Although the laws remained, enforcement had somewhat lessened – this is the main reason why so few catholic records exist in Ireland before 1810. St Patrick’s College, Maynooth was established on 5 June 1795, for the education of Catholic priests in Ireland. Until this time under the penal laws they had to travel to Europe to study. The first priests where ordained in Ireland in June 1800
Poverty in Ireland
It is difficult to convey the true level of poverty of the general population of the early 1800’s in a way that is easily understood in today’s terms. Suffice to say ‘having a priest in the family’ was an aspiration of those who could afford his education. This placed them above those who had enough to survive and a couple of classes above the majority of the population, the labours / cottiers and the very poorest who were without work, without a plot to grow food or a roof over their heads
There was an ‘old saying’ defining it as a status symbol in the early/mid 1900’s – one was considered to be ‘comfortable’ with a ‘priest in the family and a pump in the yard’.

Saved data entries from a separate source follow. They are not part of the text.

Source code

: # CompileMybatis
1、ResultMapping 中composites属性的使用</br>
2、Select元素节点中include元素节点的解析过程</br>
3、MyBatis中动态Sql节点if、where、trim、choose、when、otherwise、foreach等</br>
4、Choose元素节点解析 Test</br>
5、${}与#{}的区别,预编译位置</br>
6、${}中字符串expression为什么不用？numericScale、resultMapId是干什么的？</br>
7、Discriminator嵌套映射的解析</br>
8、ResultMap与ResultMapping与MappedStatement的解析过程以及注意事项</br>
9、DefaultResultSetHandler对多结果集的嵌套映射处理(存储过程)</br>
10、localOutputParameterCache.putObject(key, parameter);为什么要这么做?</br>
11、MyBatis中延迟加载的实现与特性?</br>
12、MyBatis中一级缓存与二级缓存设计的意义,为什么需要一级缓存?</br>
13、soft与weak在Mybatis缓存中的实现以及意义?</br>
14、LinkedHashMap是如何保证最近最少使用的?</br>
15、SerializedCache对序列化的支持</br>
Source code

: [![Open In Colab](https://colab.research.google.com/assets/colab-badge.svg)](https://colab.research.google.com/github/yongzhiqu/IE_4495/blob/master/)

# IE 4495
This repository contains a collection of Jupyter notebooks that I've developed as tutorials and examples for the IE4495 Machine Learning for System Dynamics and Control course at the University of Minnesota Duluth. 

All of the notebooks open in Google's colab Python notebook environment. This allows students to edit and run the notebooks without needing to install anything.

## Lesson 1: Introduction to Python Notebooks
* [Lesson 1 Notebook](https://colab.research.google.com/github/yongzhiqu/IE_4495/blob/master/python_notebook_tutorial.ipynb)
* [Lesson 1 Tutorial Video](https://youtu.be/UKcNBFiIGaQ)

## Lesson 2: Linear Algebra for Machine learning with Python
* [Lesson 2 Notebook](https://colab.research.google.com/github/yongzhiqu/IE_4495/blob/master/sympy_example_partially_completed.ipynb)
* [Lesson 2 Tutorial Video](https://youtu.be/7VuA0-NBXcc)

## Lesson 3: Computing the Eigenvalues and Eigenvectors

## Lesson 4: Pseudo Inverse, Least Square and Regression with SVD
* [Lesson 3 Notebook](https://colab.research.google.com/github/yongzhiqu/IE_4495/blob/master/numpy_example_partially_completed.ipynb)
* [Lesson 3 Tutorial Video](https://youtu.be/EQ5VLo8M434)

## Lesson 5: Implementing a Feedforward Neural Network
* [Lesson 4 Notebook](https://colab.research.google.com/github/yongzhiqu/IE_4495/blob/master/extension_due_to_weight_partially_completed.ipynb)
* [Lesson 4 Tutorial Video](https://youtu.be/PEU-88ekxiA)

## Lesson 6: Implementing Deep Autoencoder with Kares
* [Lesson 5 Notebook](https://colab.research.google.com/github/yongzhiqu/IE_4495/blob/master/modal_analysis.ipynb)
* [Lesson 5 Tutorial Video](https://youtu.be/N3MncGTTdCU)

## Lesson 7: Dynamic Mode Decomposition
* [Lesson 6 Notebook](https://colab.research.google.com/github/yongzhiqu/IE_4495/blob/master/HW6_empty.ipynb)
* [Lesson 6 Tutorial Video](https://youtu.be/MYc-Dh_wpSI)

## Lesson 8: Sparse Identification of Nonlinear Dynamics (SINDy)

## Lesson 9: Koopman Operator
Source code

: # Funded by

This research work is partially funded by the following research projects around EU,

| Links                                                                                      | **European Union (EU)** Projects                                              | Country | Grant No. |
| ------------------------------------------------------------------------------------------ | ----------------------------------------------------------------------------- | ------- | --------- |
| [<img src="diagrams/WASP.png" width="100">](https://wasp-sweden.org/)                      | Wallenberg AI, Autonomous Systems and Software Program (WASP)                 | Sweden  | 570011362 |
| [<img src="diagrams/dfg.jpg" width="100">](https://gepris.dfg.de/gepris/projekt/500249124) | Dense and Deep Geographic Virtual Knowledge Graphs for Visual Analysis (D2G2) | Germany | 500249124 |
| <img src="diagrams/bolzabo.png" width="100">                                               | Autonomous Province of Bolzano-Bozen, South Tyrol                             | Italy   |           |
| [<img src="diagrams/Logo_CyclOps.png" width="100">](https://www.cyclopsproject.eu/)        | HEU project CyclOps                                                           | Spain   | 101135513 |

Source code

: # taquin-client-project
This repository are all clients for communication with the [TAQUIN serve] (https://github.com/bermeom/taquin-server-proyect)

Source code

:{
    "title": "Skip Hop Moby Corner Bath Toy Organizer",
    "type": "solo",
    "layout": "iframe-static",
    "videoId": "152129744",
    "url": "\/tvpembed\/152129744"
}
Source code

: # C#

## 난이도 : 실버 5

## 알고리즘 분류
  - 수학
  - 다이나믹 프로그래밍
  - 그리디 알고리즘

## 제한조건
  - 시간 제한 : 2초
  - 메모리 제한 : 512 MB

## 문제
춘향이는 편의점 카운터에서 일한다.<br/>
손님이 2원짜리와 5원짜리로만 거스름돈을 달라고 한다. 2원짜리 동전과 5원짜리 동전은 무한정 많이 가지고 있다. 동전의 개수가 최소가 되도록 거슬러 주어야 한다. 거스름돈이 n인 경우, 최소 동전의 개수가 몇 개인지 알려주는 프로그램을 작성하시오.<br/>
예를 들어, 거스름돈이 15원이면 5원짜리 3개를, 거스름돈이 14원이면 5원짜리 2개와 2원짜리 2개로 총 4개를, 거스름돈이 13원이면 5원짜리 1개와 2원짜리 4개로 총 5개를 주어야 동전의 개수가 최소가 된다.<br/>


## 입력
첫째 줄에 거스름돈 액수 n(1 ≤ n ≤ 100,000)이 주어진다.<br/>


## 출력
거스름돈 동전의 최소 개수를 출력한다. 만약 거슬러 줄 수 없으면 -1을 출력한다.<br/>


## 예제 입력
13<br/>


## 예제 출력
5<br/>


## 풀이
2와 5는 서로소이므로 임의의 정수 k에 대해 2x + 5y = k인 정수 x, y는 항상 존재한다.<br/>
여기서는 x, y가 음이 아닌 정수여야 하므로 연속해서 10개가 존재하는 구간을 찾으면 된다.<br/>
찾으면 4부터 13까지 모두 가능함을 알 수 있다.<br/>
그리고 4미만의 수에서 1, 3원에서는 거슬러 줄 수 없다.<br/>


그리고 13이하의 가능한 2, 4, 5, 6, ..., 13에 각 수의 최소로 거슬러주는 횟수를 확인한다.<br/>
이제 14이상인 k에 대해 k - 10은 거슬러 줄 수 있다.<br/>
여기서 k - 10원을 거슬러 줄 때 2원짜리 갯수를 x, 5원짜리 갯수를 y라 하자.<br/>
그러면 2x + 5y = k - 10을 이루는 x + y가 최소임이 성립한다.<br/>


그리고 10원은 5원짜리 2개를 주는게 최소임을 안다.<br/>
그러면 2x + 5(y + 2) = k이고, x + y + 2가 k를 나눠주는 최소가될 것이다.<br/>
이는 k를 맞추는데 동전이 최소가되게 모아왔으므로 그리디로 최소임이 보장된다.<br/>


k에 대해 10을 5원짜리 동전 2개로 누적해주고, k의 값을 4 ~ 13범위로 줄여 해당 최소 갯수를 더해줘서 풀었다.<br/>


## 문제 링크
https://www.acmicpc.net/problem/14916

To understand ‘comfortable’ in this context, it is necessary to know the prevailing conditions.
An Altered Landscape
Millions of Irish people had starved to death or emigrated. The ‘Land Question’ continued, many of the wealthier landowners had lost their land through the Encumbered Estates Court which was established in 1849. Following their endebtedness as a result of the Great Hunger approx 8,000 estates were sold. This land was often purchased by speculators who inflicted further hardships on tenants through rent increases and were considered worse than their former landlords.
The Irish Question – Land
It was not until The Landlord and Tenant (Ireland) Act 1870 that the Irish tenant had some rights. Further legislation improved conditions over the next 30 years. It was the Wyndham Act – the Land Purchase (Ireland) Act (1903) that finished off landlordism control over tenants and made it easier for tenants to purchase land.
The 20th century landscape of the Irish population had changed dramatically
The Struggle Continued
Another 30 years of struggle, world war, rebellion and civil war would pass before the effects of this legislation filtered down and the majority of the Irish population began to benefit.
It is only at this point that an ordinary Irish catholic could aspire to have ‘a priest in the family’.